Dalle vittime ai carnefici, anatomia del fenomeno

(ANSA) - MILANO, 03 APR - Il 30% dei ragazzi italiani ha partecipato a una rissa, il 16% ha compiuto atti vandalici, il 6,5% fa parte di una banda: parte da dati 'Baby gang. Viaggio nella violenza giovanile italiana' (San Paolo edizioni, pp 160.
    16 euro) volume scritto dal giornalista Edoardo Arcidiacono. Ma è solo l'inizio per inquadrare un fenomeno che è sempre esistito e adesso, grazie anche ai social, è diventato ancora più evidente.
    Viaggio è il termine giusto perché Arcidiacono, scrittore, musicista e vicecaposervizio di Famiglia Cristiana, si è messo in viaggio per parlare con tutti i protagonisti di questo fenomeni: carabinieri, giudici, madri, sacerdoti, insegnanti, avvocati e gli stessi ragazzi, maschi e femmine perché il fenomeno non fa distinzione di genere. Ogni incontro è un capitolo diverso. C'è il maresciallo Antonio Falivene che lavora nella movida milanese. E don Claudio Burgio, cappellano del carcere minorile Beccaria, responsabile della comunità Kayros di Vimodrone, dove accoglie tanti di questi ragazzi che "presi da soli possono sembrare adolescenti tranquilli" e poi "in gruppo si trasformano".

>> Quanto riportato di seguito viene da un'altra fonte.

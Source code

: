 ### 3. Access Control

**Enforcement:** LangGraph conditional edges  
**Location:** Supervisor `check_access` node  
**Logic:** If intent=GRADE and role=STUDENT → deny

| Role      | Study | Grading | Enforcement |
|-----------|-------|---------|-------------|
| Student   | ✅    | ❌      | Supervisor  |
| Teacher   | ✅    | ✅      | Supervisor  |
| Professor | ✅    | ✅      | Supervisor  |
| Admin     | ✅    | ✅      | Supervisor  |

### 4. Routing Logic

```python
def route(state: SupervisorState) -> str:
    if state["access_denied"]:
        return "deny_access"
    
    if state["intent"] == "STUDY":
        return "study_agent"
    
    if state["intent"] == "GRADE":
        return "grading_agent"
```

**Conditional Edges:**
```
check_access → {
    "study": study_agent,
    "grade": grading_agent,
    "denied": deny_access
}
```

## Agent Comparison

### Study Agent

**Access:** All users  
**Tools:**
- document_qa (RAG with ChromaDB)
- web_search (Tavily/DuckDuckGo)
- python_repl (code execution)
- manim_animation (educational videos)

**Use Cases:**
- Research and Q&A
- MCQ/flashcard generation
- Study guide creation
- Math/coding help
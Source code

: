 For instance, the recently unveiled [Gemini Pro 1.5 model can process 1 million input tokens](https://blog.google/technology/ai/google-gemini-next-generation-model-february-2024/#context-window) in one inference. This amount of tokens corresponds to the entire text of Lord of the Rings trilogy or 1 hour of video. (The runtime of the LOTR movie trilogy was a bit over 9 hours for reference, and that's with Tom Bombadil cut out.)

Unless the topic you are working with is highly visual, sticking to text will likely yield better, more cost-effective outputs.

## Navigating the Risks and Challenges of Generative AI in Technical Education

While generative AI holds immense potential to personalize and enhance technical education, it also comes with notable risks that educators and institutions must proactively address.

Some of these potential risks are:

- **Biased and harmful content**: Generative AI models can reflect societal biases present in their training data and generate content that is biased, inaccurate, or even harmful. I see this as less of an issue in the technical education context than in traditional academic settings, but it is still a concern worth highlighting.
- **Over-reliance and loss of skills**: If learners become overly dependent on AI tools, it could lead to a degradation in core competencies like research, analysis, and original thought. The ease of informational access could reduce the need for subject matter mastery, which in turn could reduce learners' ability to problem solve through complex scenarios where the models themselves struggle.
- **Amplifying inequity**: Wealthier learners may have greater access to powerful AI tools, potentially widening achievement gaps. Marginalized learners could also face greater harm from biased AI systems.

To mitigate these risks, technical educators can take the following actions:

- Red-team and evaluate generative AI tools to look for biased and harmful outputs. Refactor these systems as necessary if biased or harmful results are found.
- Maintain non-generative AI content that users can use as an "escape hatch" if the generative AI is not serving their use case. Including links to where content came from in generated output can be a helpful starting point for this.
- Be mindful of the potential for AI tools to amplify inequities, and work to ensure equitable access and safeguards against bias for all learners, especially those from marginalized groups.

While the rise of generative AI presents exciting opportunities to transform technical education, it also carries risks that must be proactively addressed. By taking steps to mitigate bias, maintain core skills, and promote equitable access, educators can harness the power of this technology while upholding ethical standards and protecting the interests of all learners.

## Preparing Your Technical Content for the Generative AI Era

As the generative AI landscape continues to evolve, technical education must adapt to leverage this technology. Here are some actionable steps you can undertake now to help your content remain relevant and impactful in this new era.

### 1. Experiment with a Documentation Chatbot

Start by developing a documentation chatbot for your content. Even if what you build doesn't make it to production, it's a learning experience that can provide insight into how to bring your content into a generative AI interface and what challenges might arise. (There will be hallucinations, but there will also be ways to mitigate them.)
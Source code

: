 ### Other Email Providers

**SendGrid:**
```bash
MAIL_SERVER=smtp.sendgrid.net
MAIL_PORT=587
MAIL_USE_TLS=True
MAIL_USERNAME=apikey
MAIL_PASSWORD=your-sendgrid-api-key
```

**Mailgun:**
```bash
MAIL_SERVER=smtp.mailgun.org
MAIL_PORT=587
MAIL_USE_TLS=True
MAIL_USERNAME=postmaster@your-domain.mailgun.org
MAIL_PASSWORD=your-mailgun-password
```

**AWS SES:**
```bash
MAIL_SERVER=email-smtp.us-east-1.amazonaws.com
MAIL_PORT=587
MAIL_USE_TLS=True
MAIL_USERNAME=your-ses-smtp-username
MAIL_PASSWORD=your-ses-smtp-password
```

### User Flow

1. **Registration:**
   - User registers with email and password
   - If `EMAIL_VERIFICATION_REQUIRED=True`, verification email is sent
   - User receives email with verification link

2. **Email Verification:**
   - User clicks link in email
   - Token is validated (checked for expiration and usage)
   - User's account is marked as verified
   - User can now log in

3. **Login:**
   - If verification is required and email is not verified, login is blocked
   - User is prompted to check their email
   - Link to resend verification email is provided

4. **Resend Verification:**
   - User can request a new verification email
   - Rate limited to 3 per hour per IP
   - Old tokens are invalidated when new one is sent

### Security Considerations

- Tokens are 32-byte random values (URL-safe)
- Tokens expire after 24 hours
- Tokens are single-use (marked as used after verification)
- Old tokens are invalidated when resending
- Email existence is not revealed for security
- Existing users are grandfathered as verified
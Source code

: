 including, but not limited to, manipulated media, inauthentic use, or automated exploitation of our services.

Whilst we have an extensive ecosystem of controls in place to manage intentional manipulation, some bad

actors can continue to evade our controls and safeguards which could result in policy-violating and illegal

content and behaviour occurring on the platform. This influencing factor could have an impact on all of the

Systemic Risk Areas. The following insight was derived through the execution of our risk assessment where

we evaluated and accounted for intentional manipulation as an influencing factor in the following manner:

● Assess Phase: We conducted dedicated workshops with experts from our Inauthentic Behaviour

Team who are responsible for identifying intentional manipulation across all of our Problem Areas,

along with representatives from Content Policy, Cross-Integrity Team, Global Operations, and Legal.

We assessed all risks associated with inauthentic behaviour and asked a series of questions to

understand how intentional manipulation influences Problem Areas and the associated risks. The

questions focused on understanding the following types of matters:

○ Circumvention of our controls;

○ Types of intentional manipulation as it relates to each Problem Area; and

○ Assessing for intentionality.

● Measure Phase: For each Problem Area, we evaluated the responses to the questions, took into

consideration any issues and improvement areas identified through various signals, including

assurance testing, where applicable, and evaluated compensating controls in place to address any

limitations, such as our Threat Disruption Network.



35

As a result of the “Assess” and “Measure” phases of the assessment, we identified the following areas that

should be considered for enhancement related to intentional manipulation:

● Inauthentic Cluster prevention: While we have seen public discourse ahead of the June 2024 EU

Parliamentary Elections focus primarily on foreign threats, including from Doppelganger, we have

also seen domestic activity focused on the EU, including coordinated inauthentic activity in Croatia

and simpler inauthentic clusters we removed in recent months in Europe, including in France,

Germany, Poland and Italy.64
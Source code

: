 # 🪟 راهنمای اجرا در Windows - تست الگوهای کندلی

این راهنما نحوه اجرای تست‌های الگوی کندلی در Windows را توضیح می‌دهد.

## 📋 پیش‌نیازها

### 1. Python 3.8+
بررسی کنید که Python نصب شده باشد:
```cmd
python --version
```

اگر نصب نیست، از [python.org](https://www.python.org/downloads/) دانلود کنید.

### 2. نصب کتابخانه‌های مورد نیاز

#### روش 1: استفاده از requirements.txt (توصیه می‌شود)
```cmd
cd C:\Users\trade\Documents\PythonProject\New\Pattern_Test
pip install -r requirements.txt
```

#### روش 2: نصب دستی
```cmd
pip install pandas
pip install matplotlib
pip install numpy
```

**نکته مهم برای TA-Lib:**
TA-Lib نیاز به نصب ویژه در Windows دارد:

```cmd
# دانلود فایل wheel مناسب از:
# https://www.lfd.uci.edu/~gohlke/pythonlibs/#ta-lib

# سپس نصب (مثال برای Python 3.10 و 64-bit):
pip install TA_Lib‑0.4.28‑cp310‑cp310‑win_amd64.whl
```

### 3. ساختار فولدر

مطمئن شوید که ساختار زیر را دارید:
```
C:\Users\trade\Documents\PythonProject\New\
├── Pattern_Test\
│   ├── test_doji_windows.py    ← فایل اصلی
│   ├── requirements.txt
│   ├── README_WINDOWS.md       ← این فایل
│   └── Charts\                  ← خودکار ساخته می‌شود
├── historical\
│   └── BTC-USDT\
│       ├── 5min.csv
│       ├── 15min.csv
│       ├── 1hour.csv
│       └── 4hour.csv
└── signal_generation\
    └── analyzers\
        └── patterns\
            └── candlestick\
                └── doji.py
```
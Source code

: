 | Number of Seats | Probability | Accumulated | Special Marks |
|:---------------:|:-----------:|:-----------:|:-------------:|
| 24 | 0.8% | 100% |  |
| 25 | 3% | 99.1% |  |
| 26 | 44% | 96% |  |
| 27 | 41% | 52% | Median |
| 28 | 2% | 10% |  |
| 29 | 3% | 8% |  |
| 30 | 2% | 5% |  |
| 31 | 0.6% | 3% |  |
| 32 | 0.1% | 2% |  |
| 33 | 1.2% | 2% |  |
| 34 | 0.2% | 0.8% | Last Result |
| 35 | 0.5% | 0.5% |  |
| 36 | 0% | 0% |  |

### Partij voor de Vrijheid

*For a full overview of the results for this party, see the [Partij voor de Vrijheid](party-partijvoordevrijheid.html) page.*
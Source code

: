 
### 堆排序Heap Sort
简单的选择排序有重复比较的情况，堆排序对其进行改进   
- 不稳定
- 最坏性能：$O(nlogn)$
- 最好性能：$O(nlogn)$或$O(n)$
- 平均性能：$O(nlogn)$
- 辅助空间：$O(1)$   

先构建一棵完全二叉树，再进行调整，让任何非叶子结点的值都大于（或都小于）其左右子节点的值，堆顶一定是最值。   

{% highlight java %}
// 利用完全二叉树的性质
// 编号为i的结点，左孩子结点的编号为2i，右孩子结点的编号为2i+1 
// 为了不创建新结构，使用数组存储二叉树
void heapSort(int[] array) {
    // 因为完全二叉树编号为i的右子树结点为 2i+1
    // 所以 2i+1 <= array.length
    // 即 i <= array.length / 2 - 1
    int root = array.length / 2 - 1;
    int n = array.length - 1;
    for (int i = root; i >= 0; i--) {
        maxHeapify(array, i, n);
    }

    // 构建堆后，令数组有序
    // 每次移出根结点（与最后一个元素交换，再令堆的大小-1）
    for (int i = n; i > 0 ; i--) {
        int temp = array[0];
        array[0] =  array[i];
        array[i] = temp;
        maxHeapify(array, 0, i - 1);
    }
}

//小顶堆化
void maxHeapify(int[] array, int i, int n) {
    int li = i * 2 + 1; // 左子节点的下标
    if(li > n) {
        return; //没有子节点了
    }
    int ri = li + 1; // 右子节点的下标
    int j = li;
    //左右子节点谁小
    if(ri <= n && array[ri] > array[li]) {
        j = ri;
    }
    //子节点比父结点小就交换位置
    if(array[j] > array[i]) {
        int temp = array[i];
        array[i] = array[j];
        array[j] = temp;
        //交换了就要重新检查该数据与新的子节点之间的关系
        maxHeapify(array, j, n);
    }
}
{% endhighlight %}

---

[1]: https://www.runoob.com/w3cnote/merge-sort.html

    E ci sono i genitori come Patrizia Guerra, un passato da bulla, che si è trovata a essere la madre di una vittima e non ha voluto tacere sulle baby gang e anzi, ha fondato i City Angels ad Ancona. Nord, Sud, Centro, Isole: il fenomeno delle baby gang riunisce tutta l'Italia. A Manduria, in provincia di Taranto, Arcidiacono ha incontrato Pamela Massari, una maestra che, dopo lo scandalo per la morte di Cosimo Stano, un sessantenne con problemi psichiatrici che veniva picchiato e tormentato dal branco, ha scritto un post sulla responsabilità delle famiglie, sul "senso di impunità" con cui i ragazzi crescono. Omar invece è milanese d'origine africana, racconta dell'appartenenza al gruppo, al suo quartiere, della trap.
    'Disagio giovanile e panorama musicale rap' è il titolo della relazione firmata dal questore di Milano Giuseppe Petronzi lo scorso settembre. La fine del viaggio è un ritorno da don Burgio, alla comunità Kayros che ha come motto "non esistono ragazzi cattivi". (ANSA).